[Source texts of formatted documents]
--- START ---

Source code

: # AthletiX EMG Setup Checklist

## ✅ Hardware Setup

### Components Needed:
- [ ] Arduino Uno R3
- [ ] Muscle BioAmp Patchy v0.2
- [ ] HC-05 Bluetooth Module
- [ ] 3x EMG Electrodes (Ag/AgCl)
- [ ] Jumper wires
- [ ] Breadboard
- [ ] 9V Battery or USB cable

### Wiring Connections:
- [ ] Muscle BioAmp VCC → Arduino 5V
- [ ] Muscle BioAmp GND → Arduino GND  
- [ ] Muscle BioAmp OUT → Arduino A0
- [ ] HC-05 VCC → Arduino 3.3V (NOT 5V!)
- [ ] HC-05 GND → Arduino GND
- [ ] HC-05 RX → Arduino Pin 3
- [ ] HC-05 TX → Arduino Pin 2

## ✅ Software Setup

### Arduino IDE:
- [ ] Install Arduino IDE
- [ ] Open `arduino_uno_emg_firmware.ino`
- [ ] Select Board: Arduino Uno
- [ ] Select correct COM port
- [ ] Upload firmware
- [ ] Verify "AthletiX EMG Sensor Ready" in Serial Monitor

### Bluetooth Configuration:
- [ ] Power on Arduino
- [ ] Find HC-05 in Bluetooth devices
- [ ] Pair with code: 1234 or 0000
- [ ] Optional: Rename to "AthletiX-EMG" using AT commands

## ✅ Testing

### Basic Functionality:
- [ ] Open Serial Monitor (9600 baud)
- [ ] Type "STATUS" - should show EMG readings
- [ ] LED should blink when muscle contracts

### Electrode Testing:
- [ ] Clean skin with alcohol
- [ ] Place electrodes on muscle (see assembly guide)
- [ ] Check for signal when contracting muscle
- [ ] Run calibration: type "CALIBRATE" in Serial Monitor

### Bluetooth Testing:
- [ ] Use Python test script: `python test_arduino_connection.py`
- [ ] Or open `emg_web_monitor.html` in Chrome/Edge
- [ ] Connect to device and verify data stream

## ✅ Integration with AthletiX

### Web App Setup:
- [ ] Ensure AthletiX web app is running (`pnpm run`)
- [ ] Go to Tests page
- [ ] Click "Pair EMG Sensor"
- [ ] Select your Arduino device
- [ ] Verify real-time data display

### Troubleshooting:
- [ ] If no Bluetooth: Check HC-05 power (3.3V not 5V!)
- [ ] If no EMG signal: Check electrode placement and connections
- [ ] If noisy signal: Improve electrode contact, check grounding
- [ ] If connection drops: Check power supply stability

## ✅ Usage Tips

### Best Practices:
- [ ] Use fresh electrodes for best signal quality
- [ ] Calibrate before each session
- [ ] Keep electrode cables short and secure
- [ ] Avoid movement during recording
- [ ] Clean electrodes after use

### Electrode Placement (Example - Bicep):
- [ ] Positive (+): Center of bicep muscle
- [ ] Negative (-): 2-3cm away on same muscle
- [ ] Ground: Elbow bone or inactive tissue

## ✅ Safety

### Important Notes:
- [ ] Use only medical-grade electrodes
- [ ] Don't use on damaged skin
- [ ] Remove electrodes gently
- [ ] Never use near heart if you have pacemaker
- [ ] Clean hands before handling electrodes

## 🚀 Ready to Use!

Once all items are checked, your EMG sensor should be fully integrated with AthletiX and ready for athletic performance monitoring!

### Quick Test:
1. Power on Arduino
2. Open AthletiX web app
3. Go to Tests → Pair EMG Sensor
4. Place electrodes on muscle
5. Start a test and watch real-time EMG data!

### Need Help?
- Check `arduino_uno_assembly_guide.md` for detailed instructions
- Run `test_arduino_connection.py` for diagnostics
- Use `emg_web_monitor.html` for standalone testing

--- END ---

--- REQUIRED WORK ---
The line containing "3. Go to Tests → Pair EMG Sensor" marks where to begin; copy it and every later line exactly, through the end of the data.

--- OUTPUT OF THE TASK ---
3. Go to Tests → Pair EMG Sensor
4. Place electrodes on muscle
5. Start a test and watch real-time EMG data!

### Need Help?
- Check `arduino_uno_assembly_guide.md` for detailed instructions
- Run `test_arduino_connection.py` for diagnostics
- Use `emg_web_monitor.html` for standalone testing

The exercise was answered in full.